Эстет

© Роман Лопатин, 2025
ISBN 978-5-0065-8115-9
Создано в интеллектуальной издательской системе Ridero
23.03.2025 21:47
Глава 1. Корни
На улице Глухой в доме номер шесть жил маленький мальчик по имени Ваня.
Худенький, с белой головкой и большими голубыми, скверкающими как два крохотных фонарика глазами, он был не очень общителен, обладая при этом красивой речью и умением убедительно говорить, которое часто проявлялось у него при каком – нибудь очередном проступке. Обычно тот состоял в излишней любознательности, или попыткам подражать манерам телевизионных актёров. Отец, человек весьма уважаемый в своём кругу, не переносил ничего подобного, из – за того что это полностью было не по правилам и этикету, что его, как человека аккуратного и светского, ужасно бесило…

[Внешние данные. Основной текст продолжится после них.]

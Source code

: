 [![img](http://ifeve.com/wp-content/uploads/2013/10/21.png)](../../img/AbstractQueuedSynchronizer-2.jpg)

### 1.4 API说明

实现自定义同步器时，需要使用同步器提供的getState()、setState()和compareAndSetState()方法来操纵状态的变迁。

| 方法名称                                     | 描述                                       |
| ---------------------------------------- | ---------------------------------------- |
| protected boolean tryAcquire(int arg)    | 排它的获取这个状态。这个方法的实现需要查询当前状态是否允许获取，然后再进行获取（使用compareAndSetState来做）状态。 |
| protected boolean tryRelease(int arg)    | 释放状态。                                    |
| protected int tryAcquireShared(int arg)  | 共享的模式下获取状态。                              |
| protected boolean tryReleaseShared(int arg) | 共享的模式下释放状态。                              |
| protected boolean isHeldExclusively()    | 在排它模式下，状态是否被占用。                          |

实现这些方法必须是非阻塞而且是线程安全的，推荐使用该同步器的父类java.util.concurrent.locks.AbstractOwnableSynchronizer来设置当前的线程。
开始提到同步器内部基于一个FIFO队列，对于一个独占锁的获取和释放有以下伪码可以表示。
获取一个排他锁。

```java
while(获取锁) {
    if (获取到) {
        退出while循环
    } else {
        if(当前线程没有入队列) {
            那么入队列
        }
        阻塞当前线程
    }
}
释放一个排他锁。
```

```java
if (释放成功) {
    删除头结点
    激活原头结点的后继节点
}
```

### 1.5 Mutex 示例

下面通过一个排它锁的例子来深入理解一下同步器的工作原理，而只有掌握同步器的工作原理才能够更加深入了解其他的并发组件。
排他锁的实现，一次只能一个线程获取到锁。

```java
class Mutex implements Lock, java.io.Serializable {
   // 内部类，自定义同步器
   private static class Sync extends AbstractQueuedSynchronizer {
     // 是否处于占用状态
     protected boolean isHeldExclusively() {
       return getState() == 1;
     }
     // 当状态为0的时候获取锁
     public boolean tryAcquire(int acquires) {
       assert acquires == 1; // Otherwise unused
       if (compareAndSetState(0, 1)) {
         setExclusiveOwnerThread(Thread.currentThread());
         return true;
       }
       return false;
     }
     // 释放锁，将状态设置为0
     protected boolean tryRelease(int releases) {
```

Семья Гордовых была небольшой —
главный – Дмитрий Никифорович Гордов, крупный оптовый торговец пищевой продукцией и владелец строймагазина,, Бетон «», его жена – Дарья Ивановна, и их,, взбалмошный сын «» – Иван.
Являясь средним предпринимателем, старший Гордов обладал одним свойством, как будто специально созданным в нём для успеха в фабрикантских кругах. Не злой и не добрый, он был полностью таким, каким быть требовало его общество. Мать Вани – дородная женщина с добрым нравом, очень любила свою семью и заботилась о каждом её члене в силу своих возможностей. Но уважение, испытываемое ею к полезной деловитости мужа, не позволяла этой прекрасной сердцем хранительнице домашнего очага вмешиваться в дела воспитания сына.
Маленький Ваня вначале рос в спокойствии и холе. Благополучно протекли первые шесть лет его жизни. Но когда ему исполнилось семь, глава семейства решил, что пора сделать из беспечного мальчишки достойного наследника выдающегося рода Гордовых.
Его, ещё неокрепшего, начали представлять друзьям и хорошим знакомым, что – бы они могли понять, какой умный и изысканный растет у Дмитрия Никифорыча ребенок —весь в своего отца!
В первый раз ребенку очень понравилось, что при приходе гостей, его, предварительно запихнутого в пиджачок и полуудушенного строгим галстучком, провели в самую таинственную комнату —
гостинную, быть в которой Ване до этого вообще настрого запрещалось.
Вся обстановка её: позолоченная мебель, обои цвета мрамора, роскошная люстра о ста свечах, которая, будучи зажженной, напоминала астероид, готовый в любую секунду уничтожить и комнату, и весь дом с его обитателями – все, по мнению хозяина, говорило о его хорошем вкусе. Ей старались как можно меньше пользоваться, и не до чего не докасаться, чтоб не оставить, не дай бог, пятнышка. Поэтому, чета Гордовых никогда не переставала хвалиться этой комнатой. Остальные же помещения дома (их не показывали) были как у всех, в некоторых случаях – даже проще.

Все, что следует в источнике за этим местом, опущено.